Why would Russia use the Kinzhal in Ukraine?


A MiG-31K fighter jet with a Kinzhal hypersonic missile flies over Moscow’s Red Square during the Victory Day military parade in 2018.

Sefa Karacan | Anadolu Agency | Getty Images

Russia’s purported use of hypersonic missiles in Ukraine in recent days is not only a sign that the military could be resorting to using more destructive weaponry, but also an opportunity for Russia to flaunt weapons it says it’s been developing for several years.

Russia’s Defense Ministry said on Friday that it had deployed “Kinzhal” (meaning “Dagger” in Russian) hypersonic aeroballistic missiles to destroy a large underground warehouse of Ukrainian missiles and aviation ammunition in the Ivano-Frankivsk region in western Ukraine.

The ministry on Saturday said it had used Kinzhal hypersonic aeroballistic missiles again to destroy a large Ukrainian storage base for fuels and lubricants in the Mykolaiv region; Russia’s Defense Ministry said in a statement it was the main fuel supply base for Ukrainian armored vehicles in combat areas in southern Ukraine.

Russian news agencies said the reported use of hypersonic missiles was the first time Russia’s military had used them in its invasion of Ukraine, which began on Feb.24.

CNBC was unable to immediately verify the claims of hypersonic weapon use. The Pentagon told CNBC it wasn’t able to either, but Russia has been flaunting the development of several types of hypersonic weapons for several years.

CNBC has a brief guide to hypersonic missiles and what Russia claims to have used:

What is a hypersonic missile?

In 2018, during his State of the Nation address, President Vladimir Putin bragged about Russia’s development of hypersonic missiles as he unveiled the Kinzhal and several other next-generation strategic weapons. Putin said at the time Russia had developed a new prototype missile that “can reach any point in the world” and a supersonic weapon that cannot be tracked by anti-missile systems.

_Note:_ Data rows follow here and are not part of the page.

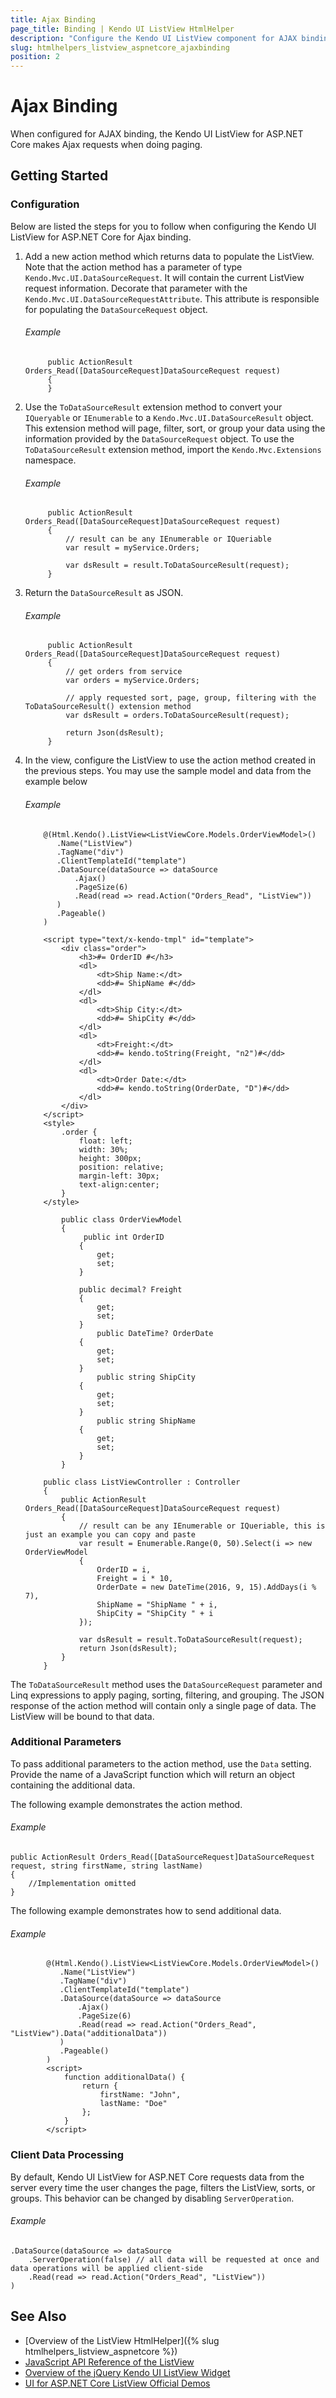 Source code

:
 ```yaml
---
title: Ajax Binding
page_title: Binding | Kendo UI ListView HtmlHelper
description: "Configure the Kendo UI ListView component for AJAX binding and easily enable client-data processing during AJAX binding."
slug: htmlhelpers_listview_aspnetcore_ajaxbinding
position: 2
---
```


# Ajax Binding

When configured for AJAX binding, the Kendo UI ListView for ASP.NET Core makes Ajax requests when doing paging.

## Getting Started

### Configuration

Below are listed the steps for you to follow when configuring the Kendo UI ListView for ASP.NET Core for Ajax binding.

1. Add a new action method which returns data to populate the ListView. Note that the action method has a parameter of type `Kendo.Mvc.UI.DataSourceRequest`. It will contain the current ListView request information. Decorate that parameter with the `Kendo.Mvc.UI.DataSourceRequestAttribute`. This attribute is responsible for populating the `DataSourceRequest` object.

    ###### Example

            public ActionResult Orders_Read([DataSourceRequest]DataSourceRequest request)
            {
            }

1. Use the `ToDataSourceResult` extension method to convert your `IQueryable` or `IEnumerable` to a `Kendo.Mvc.UI.DataSourceResult` object. This extension method will page, filter, sort, or group your data using the information provided by the `DataSourceRequest` object. To use the `ToDataSourceResult` extension method, import the `Kendo.Mvc.Extensions` namespace.

    ###### Example

            public ActionResult Orders_Read([DataSourceRequest]DataSourceRequest request)
            {
                // result can be any IEnumerable or IQueriable
                var result = myService.Orders;

                var dsResult = result.ToDataSourceResult(request);
            }

1. Return the `DataSourceResult` as JSON.

    ###### Example

            public ActionResult Orders_Read([DataSourceRequest]DataSourceRequest request)
            {
                // get orders from service
                var orders = myService.Orders;

                // apply requested sort, page, group, filtering with the ToDataSourceResult() extension method
                var dsResult = orders.ToDataSourceResult(request);

                return Json(dsResult);
            }

1. In the view, configure the ListView to use the action method created in the previous steps. You may use the sample model and data from the example below

    ###### Example


    ```tab-ListView-Razor-Declaration
        @(Html.Kendo().ListView<ListViewCore.Models.OrderViewModel>()
           .Name("ListView")
           .TagName("div")
           .ClientTemplateId("template")
           .DataSource(dataSource => dataSource
               .Ajax()
               .PageSize(6)
               .Read(read => read.Action("Orders_Read", "ListView"))
           )
           .Pageable()
        )
    ```
    ```tab-ClientTemplate
        <script type="text/x-kendo-tmpl" id="template">
            <div class="order">
                <h3>#= OrderID #</h3>
                <dl>
                    <dt>Ship Name:</dt>
                    <dd>#= ShipName #</dd>
                </dl>
                <dl>
                    <dt>Ship City:</dt>
                    <dd>#= ShipCity #</dd>
                </dl>
                <dl>
                    <dt>Freight:</dt>
                    <dd>#= kendo.toString(Freight, "n2")#</dd>
                </dl>
                <dl>
                    <dt>Order Date:</dt>
                    <dd>#= kendo.toString(OrderDate, "D")#</dd>
                </dl>
            </div>
        </script>
        <style>
            .order {
                float: left;
                width: 30%;
                height: 300px;
                position: relative;
                margin-left: 30px;
                text-align:center;
            }
        </style>
    ```
    ```tab-Model
            public class OrderViewModel
            {
                 public int OrderID
                {
                    get;
                    set;
                }

                public decimal? Freight
                {
                    get;
                    set;
                }
                    public DateTime? OrderDate
                {
                    get;
                    set;
                }
                    public string ShipCity
                {
                    get;
                    set;
                }
                    public string ShipName
                {
                    get;
                    set;
                }
            }
    ```
    ```tab-Controller
        public class ListViewController : Controller
        {
            public ActionResult Orders_Read([DataSourceRequest]DataSourceRequest request)
            {
                // result can be any IEnumerable or IQueriable, this is just an example you can copy and paste
                var result = Enumerable.Range(0, 50).Select(i => new OrderViewModel
                {
                    OrderID = i,
                    Freight = i * 10,
                    OrderDate = new DateTime(2016, 9, 15).AddDays(i % 7),
                    ShipName = "ShipName " + i,
                    ShipCity = "ShipCity " + i
                });

                var dsResult = result.ToDataSourceResult(request);
                return Json(dsResult);
            }
        }
    ```

The `ToDataSourceResult` method uses the `DataSourceRequest` parameter and Linq expressions to apply paging, sorting, filtering, and grouping. The JSON response of the action method will contain only a single page of data. The ListView will be bound to that data.

### Additional Parameters

To pass additional parameters to the action method, use the `Data` setting. Provide the name of a JavaScript function which will return an object containing the additional data.

The following example demonstrates the action method.

###### Example

    public ActionResult Orders_Read([DataSourceRequest]DataSourceRequest request, string firstName, string lastName)
    {
        //Implementation omitted
    }


The following example demonstrates how to send additional data.

###### Example

```tab-Razor
        @(Html.Kendo().ListView<ListViewCore.Models.OrderViewModel>()
           .Name("ListView")
           .TagName("div")
           .ClientTemplateId("template")
           .DataSource(dataSource => dataSource
               .Ajax()
               .PageSize(6)
               .Read(read => read.Action("Orders_Read", "ListView").Data("additionalData"))
           )
           .Pageable()
        )
        <script>
            function additionalData() {
                return {
                    firstName: "John",
                    lastName: "Doe"
                };
            }
        </script>
```

### Client Data Processing

By default, Kendo UI ListView for ASP.NET Core requests data from the server every time the user changes the page, filters the ListView, sorts, or groups. This behavior
can be changed by disabling `ServerOperation`.

###### Example

    .DataSource(dataSource => dataSource
        .ServerOperation(false) // all data will be requested at once and data operations will be applied client-side
        .Read(read => read.Action("Orders_Read", "ListView"))
    )

## See Also

* [Overview of the ListView HtmlHelper]({% slug htmlhelpers_listview_aspnetcore %})
* [JavaScript API Reference of the ListView](http://docs.telerik.com/kendo-ui/api/javascript/ui/listview)
* [Overview of the jQuery Kendo UI ListView Widget](https://docs.telerik.com/kendo-ui/controls/data-management/listview/overview)
* [UI for ASP.NET Core ListView Official Demos](http://demos.telerik.com/aspnet-core/listview/index)
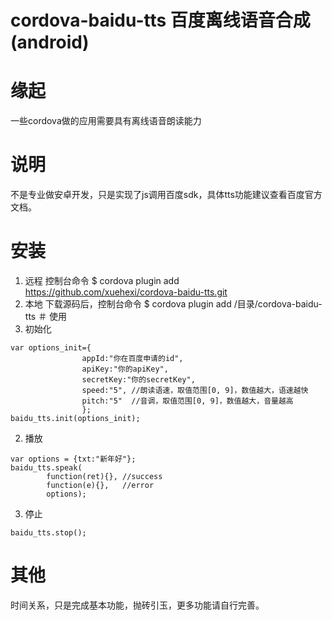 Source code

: # cordova-baidu-tts 百度离线语音合成(android)
# 缘起
一些cordova做的应用需要具有离线语音朗读能力
# 说明
不是专业做安卓开发，只是实现了js调用百度sdk，具体tts功能建议查看百度官方文档。
# 安装
1. 远程
控制台命令
$ cordova plugin add https://github.com/xuehexi/cordova-baidu-tts.git
2. 本地
下载源码后，控制台命令
$ cordova plugin add  /目录/cordova-baidu-tts
＃ 使用
1. 初始化
```
var options_init={
                appId:"你在百度申请的id", 
                apiKey:"你的apiKey",
                secretKey:"你的secretKey",
                speed:"5", //朗读语速，取值范围[0, 9]，数值越大，语速越快
                pitch:"5"  //音调，取值范围[0, 9]，数值越大，音量越高
            	};
baidu_tts.init(options_init);
```
2. 播放
```
var options = {txt:"新年好"};
baidu_tts.speak(
        function(ret){}, //success
        function(e){},   //error
        options);
```
3. 停止
```
baidu_tts.stop();
```
# 其他
时间关系，只是完成基本功能，抛砖引玉，更多功能请自行完善。
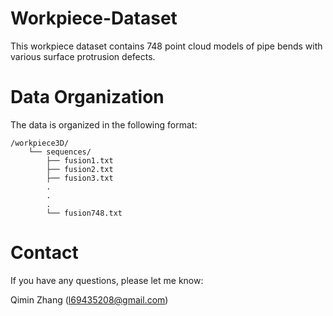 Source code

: # Workpiece-Dataset

This workpiece dataset contains 748 point cloud models of pipe bends with various surface protrusion defects.

# Data Organization

The data is organized in the following format:

```text
/workpiece3D/
    └── sequences/
        ├── fusion1.txt
        ├── fusion2.txt
        ├── fusion3.txt
        .
        .
        .
        └── fusion748.txt
```

# Contact
If you have any questions, please let me know:

Qimin Zhang (l69435208@gmail.com)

The Center for Strategic and International Studies think tank noted in a February report that “hypersonic weapons combine the speed and range of ballistic missiles with the low-altitude and maneuverable flight profile of a cruise missile.”

What is the Kinzhal hypersonic missile?

The Kh-47M2 Kinzhal hypersonic missile is an aeroballistic air-to-surface missile that Russia claims has a range of more than 2,000 kilometers, or 1,200 miles, and a speed of Mach 10 — that is, that they can travel ten times faster than the speed of sound.

The Kinzhal hypersonic missile is designed to be carried by MiG fighter jets, as seen in the image below, which shows MiG-31K supersonic interceptor aircraft designed to carry Kh-47M2 Kinzhal missiles.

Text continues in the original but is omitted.